Institute of Evolutionary Biology, University of Edinburgh, Edinburgh, UK.
Department of Zoology, University of Oxford, Oxford, UK.
BMC Genomics. 2022 Feb 11;23(1):121. doi: 10.1186/s12864-022-08358-2.
More than 2 million SARS-CoV-2 genome sequences have been generated and shared since the start of the COVID-19 pandemic and constitute a vital information source that informs outbreak control, disease surveillance, and public health policy. The Pango dynamic nomenclature is a popular system for classifying and naming genetically-distinct lineages of SARS-CoV-2, including variants of concern, and is based on the analysis of complete or near-complete virus genomes. However, for several reasons, nucleotide sequences may be generated that cover only the spike gene of SARS-CoV-2. It is therefore important to understand how much information about Pango lineage status is contained in spike-only nucleotide sequences. Here we explore how Pango lineages might be reliably designated and assigned to spike-only nucleotide sequences. We survey the genetic diversity of such sequences, and investigate the information they contain about Pango lineage status.
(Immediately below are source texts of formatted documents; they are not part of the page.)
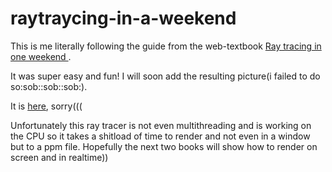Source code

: # raytraycing-in-a-weekend

<p>This is me literally following the guide from the web-textbook <a href="https://raytracing.github.io/books/RayTracingInOneWeekend.html#thevec3class/colorutilityfunctions"> Ray tracing in one weekend </a>.</p>
  <p> It was super easy and fun! I will soon add the resulting picture(i failed to do so:sob::sob::sob:).</p>
 <p> It is <a href="https://github.com/WhoLeb/raytraycing-in-a-weekend/blob/main/x64/Release/image.jpg"> here</a>, sorry(((</p>
  
  <p> Unfortunately this ray tracer is not even multithreading and is working on the CPU so it takes a shitload of time to render and not even in a window but to a ppm file. Hopefully the next two books will show how to render on screen and in realtime))</p>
Although many lineages, including the main variants of concern, can be identified clearly using spike-only sequences, some spike-only sequences are shared among tens or hundreds of Pango lineages. To facilitate the classification of SARS-CoV-2 lineages using subgenomic sequences we introduce the notion of designating such sequences to a "lineage set", which represents the range of Pango lineages that are consistent with the observed mutations in a given spike sequence.
We find that many lineages, including the main variants-of-concern, can be reliably identified by spike alone and we define lineage-sets to represent the lineage precision that can be achieved using spike-only nucleotide sequences. These data provide a foundation for the development of software tools that can assign newly-generated spike nucleotide sequences to Pango lineage sets.
自 COVID-19 大流行开始以来,已经生成和共享了超过 200 万个 SARS-CoV-2 基因组序列,这些序列构成了重要的信息来源,为疫情控制、疾病监测和公共卫生政策提供了信息。Pango 动态命名法是一种流行的 SARS-CoV-2 基因上不同谱系的分类和命名系统,包括关注变体,该系统基于对完整或近乎完整的病毒基因组的分析。然而,由于多种原因,可能会生成仅涵盖 SARS-CoV-2 刺突基因的核苷酸序列。因此,了解刺突核苷酸序列中包含多少关于 Pango 谱系状态的信息非常重要。在这里,我们探讨了如何可靠地指定和分配 Pango 谱系到仅刺突的核苷酸序列。我们调查了这些序列的遗传多样性,并研究了它们包含的有关 Pango 谱系状态的信息。
尽管可以使用仅刺突序列清楚地识别许多谱系,包括主要关注的变体,但一些仅刺突序列在数十个或数百个 Pango 谱系中共享。为了促进使用亚基因组序列对 SARS-CoV-2 谱系进行分类,我们引入了将此类序列指定给“谱系集”的概念,该谱系集代表与给定刺突序列中的观察到的突变一致的 Pango 谱系范围。
我们发现,许多谱系,包括主要关注的变体,可以仅通过刺突可靠地识别,我们定义了谱系集来表示可以使用仅刺突核苷酸序列实现的谱系精度。这些数据为开发可以将新生成的刺突核苷酸序列分配给 Pango 谱系集的软件工具提供了基础。